Transgenic VILLIN-HA mice were mated with CL4-TCR transgenic mice. Alternatively, adoptive transfer of CL4-TCR transgenic CD8+ T cells into VILLIN-HA transgenic mice was performed to mimic spontaneous encounter of neoantigen. Mucosal CD8+ T cells were characterized under different conditions of tolerance, immunopathology, and active immunosuppression.

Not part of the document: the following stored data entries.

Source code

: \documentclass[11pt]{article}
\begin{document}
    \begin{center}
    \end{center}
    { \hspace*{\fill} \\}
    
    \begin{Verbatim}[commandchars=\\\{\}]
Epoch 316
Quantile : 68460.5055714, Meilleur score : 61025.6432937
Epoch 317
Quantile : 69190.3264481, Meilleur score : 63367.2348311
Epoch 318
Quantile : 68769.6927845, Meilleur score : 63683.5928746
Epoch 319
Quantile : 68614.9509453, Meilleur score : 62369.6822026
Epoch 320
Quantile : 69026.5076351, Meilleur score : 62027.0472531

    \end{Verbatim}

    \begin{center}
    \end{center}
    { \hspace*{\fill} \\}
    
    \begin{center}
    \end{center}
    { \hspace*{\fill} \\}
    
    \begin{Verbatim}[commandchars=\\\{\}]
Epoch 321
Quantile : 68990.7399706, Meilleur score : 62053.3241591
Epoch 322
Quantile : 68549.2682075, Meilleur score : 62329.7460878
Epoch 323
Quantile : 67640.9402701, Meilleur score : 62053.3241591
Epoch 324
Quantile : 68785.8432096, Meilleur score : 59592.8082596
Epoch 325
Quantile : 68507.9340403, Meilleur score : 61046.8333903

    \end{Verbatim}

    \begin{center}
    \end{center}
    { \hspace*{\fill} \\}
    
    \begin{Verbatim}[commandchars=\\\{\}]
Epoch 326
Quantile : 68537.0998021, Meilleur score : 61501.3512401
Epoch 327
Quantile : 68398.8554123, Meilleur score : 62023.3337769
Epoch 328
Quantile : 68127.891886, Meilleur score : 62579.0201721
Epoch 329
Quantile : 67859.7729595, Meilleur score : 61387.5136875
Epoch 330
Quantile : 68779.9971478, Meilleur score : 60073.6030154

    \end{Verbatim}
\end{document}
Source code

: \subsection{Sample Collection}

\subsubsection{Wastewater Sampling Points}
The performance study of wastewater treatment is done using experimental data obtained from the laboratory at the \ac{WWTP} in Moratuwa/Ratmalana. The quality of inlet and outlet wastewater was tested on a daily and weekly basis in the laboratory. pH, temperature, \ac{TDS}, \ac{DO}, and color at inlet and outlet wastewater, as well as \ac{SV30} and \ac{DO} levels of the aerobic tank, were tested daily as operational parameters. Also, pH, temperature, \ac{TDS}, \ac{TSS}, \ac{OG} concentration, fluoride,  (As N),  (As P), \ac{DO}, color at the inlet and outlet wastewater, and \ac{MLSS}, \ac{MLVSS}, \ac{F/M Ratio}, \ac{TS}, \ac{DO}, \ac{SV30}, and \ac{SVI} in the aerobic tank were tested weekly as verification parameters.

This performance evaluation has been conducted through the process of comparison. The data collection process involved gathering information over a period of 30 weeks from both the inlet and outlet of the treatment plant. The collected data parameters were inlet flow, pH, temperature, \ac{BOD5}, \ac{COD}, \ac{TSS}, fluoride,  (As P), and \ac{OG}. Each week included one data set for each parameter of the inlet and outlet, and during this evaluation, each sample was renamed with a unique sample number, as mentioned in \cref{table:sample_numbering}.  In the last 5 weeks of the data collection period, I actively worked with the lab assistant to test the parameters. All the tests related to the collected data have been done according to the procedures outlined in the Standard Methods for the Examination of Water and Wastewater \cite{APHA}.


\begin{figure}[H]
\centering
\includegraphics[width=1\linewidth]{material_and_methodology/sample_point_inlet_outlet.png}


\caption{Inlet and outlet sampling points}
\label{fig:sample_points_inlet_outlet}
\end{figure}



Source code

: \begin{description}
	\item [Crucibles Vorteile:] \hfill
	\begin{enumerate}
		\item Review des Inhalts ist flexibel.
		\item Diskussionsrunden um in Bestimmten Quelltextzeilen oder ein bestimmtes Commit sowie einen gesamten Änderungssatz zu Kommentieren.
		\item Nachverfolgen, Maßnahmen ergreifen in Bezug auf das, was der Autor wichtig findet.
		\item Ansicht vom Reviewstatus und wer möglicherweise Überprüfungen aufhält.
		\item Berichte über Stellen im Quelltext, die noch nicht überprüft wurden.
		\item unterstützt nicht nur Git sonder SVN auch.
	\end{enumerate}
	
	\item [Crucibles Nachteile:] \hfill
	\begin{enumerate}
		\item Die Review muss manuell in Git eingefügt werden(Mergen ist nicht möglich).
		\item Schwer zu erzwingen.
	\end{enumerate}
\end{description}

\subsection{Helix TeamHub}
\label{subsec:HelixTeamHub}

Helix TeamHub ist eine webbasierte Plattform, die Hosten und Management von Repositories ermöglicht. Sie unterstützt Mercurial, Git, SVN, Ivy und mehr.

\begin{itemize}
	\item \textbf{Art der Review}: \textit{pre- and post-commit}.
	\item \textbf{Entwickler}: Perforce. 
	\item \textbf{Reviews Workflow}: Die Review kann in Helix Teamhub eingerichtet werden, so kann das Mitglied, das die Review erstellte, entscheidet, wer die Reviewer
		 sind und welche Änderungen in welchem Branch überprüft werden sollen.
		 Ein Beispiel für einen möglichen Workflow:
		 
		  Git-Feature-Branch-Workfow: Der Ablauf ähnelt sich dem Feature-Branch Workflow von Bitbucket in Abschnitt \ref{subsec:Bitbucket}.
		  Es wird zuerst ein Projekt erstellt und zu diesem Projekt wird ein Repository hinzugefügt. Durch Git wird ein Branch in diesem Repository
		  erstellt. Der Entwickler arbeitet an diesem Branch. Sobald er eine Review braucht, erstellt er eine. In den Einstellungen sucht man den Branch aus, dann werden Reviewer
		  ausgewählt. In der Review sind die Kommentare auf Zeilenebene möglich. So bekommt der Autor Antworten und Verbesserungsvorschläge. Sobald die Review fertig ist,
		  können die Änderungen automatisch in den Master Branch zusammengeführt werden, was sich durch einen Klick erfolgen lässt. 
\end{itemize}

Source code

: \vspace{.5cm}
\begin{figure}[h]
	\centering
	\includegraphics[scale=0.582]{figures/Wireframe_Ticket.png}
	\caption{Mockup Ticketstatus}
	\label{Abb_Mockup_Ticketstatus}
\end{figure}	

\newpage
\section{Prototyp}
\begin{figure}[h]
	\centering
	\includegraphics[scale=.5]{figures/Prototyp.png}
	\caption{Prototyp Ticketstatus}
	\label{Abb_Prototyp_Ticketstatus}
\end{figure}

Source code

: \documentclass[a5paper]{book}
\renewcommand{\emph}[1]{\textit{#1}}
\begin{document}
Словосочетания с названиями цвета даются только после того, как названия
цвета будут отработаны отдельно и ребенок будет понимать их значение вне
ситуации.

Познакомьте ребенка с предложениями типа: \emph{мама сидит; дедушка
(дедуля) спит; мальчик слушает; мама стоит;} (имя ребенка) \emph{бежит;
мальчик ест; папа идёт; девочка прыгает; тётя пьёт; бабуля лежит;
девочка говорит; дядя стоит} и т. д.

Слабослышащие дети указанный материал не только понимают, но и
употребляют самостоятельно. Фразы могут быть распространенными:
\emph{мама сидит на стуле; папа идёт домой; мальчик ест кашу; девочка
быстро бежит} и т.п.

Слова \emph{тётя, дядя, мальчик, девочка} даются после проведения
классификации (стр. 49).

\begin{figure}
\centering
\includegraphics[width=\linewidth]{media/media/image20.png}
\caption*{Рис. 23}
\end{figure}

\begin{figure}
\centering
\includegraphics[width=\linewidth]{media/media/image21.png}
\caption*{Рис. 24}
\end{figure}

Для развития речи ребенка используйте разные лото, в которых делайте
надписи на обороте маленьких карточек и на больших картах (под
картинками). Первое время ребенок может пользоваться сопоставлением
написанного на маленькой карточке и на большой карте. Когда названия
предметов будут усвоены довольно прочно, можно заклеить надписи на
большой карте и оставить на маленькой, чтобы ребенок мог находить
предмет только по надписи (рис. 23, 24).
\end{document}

Transgenic CD8+ T cells from VILLIN-HA x CL4-TCR transgenic mice preferentially migrated and expanded in mucosal lymphoid tissues. Although transgenic CD8+ T cells showed signs of T-cell activation, they failed to cause tissue damage. This was accompanied by the induction/expansion of CD4+ and CD8+, Foxp3-expressing T cells. In contrast, adoptive transfer of naive transgenic CD8+ T cells from CL4-TCR transgenic mice into VILLIN-HA transgenic mice induced severe intestinal inflammation with poor clinical course of disease. Transgenic CD8+ T cells secreted vigorous amounts of proinflammatory cytokines like interferon gamma/tumor necrosis factor alpha. Strikingly, this acute wasting disease was significantly ameliorated by cotransfer of antigen-specific regulatory CD4+ T cells.
Epithelial-specific antigen expression is sufficient to trigger severe antigen-specific CD8+ T-cell-mediated intestinal inflammation; this might be controlled by antigen-specific regulatory T cells under physiological conditions.